Oui, très bien. Le public a répondu présent, ce qui n’était pas assuré pour une première édition préparée en moins de six mois. Nous avons eu le soutien de la mairie d’Orléans avec la mise à disposition de la maison des associations de la Source. Vingt-huit langues en usage chez nous ont été présentées ainsi que huit langues régionales chantées le soir lors du concert de la chorale des Provinces.
Les mêmes langues seront présentes cette année ?
Tout à fait mais en plus des vingt-huit langues usitées dans l’Orléanais, nous aurons le breton en tant que langue régionale et de nouvelles langues. Comme par exemple, le shikomori, langue parlée dans les Comores mais aussi le khmer, langue du Cambodge. L’espagnol également que nous n’avions pas l’an passé et le quechua, une langue des Andes. Donc, nous sommes très heureux de cette plus grande diversité. Et petite précision, nous évoquons des langues présentes et non parlées parce que notamment le latin et le grec ancien sont des langues mortes donc non parlées. Et la langue des signes est, elle, gestuée.
Pourquoi est-ce si important de préserver toutes ces langues ?
Nous estimons dans notre association que la diversité linguistique et culturelle est une richesse mondiale. D’ailleurs, une étude de Jean-Louis Rougé du Laboratoire ligérien de linguistique a montré dans les années 2010 qu’il y avait plus de 80 langues parlées dans les familles fréquentant les écoles orléanaises. Cela veut donc dire qu’il y en a encore plus. Et pour nous, c’est important de montrer que ces langues et ces populations existent et qu’elles ont toute leur place dans notre société.
Ce qui serait bien c’est que l’on arrive à montrer au public que cette richesse s’adresse à tout le monde. En fait, les gens parlent des langues différentes mais les objectifs, eux, sont communs : vivre heureux, sans violence, s’intégrer dans la société, trouver sa place… Et tout cela, ce sont des sentiments et des désirs qui sont communs à toutes les populations du globe. C’est ce que nous souhaiterions qu’il se dégage de ce festival. C’est-à-dire reconnaître ce que nous avons en commun et déguster cette diversité.
Vous ferez une présentation de langues aux scolaires le 11 octobre.

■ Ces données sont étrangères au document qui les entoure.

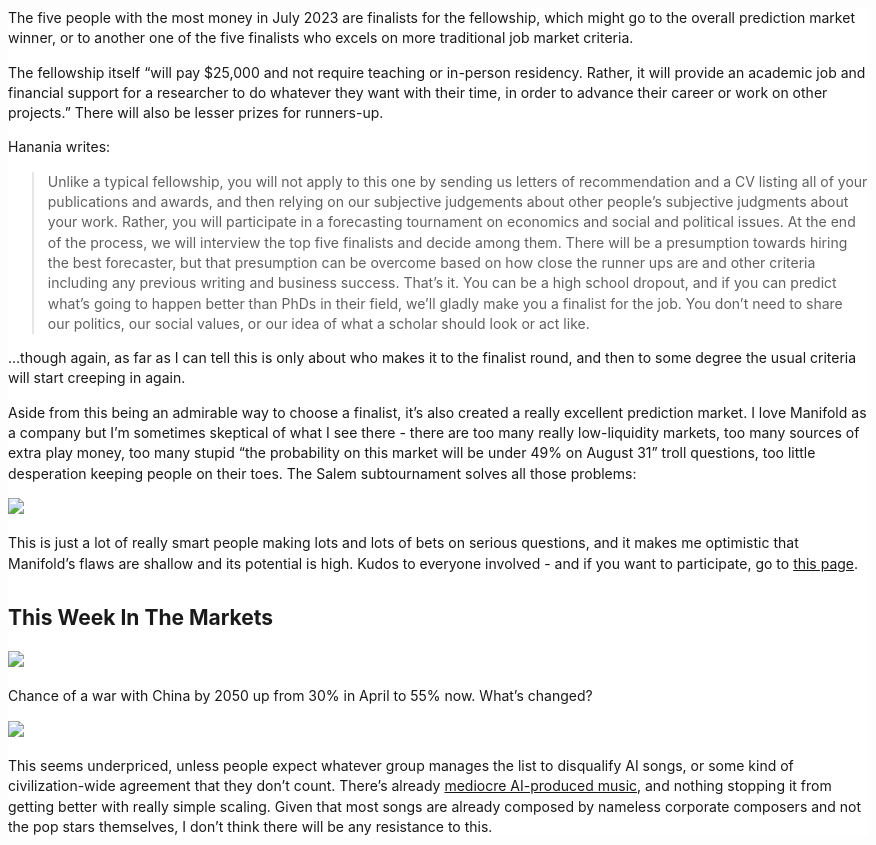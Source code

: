The five people with the most money in July 2023 are finalists for the fellowship, which might go to the overall prediction market winner, or to another one of the five finalists who excels on more traditional job market criteria.

The fellowship itself “will pay $25,000 and not require teaching or in-person residency. Rather, it will provide an academic job and financial support for a researcher to do whatever they want with their time, in order to advance their career or work on other projects.” There will also be lesser prizes for runners-up.

Hanania writes:

> Unlike a typical fellowship, you will not apply to this one by sending us letters of recommendation and a CV listing all of your publications and awards, and then relying on our subjective judgements about other people’s subjective judgments about your work. Rather, you will participate in a forecasting tournament on economics and social and political issues. At the end of the process, we will interview the top five finalists and decide among them. There will be a presumption towards hiring the best forecaster, but that presumption can be overcome based on how close the runner ups are and other criteria including any previous writing and business success. That’s it. You can be a high school dropout, and if you can predict what’s going to happen better than PhDs in their field, we’ll gladly make you a finalist for the job. You don’t need to share our politics, our social values, or our idea of what a scholar should look or act like.

…though again, as far as I can tell this is only about who makes it to the finalist round, and then to some degree the usual criteria will start creeping in again.

Aside from this being an admirable way to choose a finalist, it’s also created a really excellent prediction market. I love Manifold as a company but I’m sometimes skeptical of what I see there - there are too many really low-liquidity markets, too many sources of extra play money, too many stupid “the probability on this market will be under 49% on August 31” troll questions, too little desperation keeping people on their toes. The Salem subtournament solves all those problems:

[![](https://substackcdn.com/image/fetch/w_1456,c_limit,f_auto,q_auto:good,fl_progressive:steep/https%3A%2F%2Fbucketeer-e05bbc84-baa3-437e-9518-adb32be77984.s3.amazonaws.com%2Fpublic%2Fimages%2F6aac8d08-f5f7-4e79-ac2b-57929fe3653f_852x823.png)](https://salemcenter.manifold.markets/home)

This is just a lot of really smart people making lots and lots of bets on serious questions, and it makes me optimistic that Manifold’s flaws are shallow and its potential is high. Kudos to everyone involved - and if you want to participate, go to [this page](https://salemcenter.manifold.markets/home). 

## This Week In The Markets

[![](https://substackcdn.com/image/fetch/w_1456,c_limit,f_auto,q_auto:good,fl_progressive:steep/https%3A%2F%2Fbucketeer-e05bbc84-baa3-437e-9518-adb32be77984.s3.amazonaws.com%2Fpublic%2Fimages%2Fefa020e6-3ac1-444d-9770-0f9f50919ce9_770x186.png)](https://www.metaculus.com/questions/8051/100-deaths-from-china-us-conflict-before-2050/)

Chance of a war with China by 2050 up from 30% in April to 55% now. What’s changed?

[![](https://substackcdn.com/image/fetch/w_1456,c_limit,f_auto,q_auto:good,fl_progressive:steep/https%3A%2F%2Fbucketeer-e05bbc84-baa3-437e-9518-adb32be77984.s3.amazonaws.com%2Fpublic%2Fimages%2F415bf42b-4b02-4773-89e9-6ea668ef738a_765x165.png)](https://www.metaculus.com/questions/8403/25-top-100-songs-made-by-ai-by-2050/)

This seems underpriced, unless people expect whatever group manages the list to disqualify AI songs, or some kind of civilization-wide agreement that they don’t count. There’s already [mediocre AI-produced music](https://openai.com/blog/jukebox/), and nothing stopping it from getting better with really simple scaling. Given that most songs are already composed by nameless corporate composers and not the pop stars themselves, I don’t think there will be any resistance to this.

C’est justement pour donner envie à des jeunes de s’intéresser à des langues moins connues ?
C’est effectivement pour éveiller leur curiosité et les encourager à respecter les autres locuteurs. Par exemple, nous allons présenter le breton à ces scolaires. Or, une enseignante participant à cette journée nous a expliqué que cela l’intéressait car elle emmènera bientôt ses élèves en classe de découverte en Bretagne, et bien qu’ils ne parlent pas breton, ce serait une manière de les ouvrir à la culture du territoire. Dans le même esprit, nous avons aussi proposé de présenter la langue des signes à une classe qui a déjà bénéficié d’une initiation.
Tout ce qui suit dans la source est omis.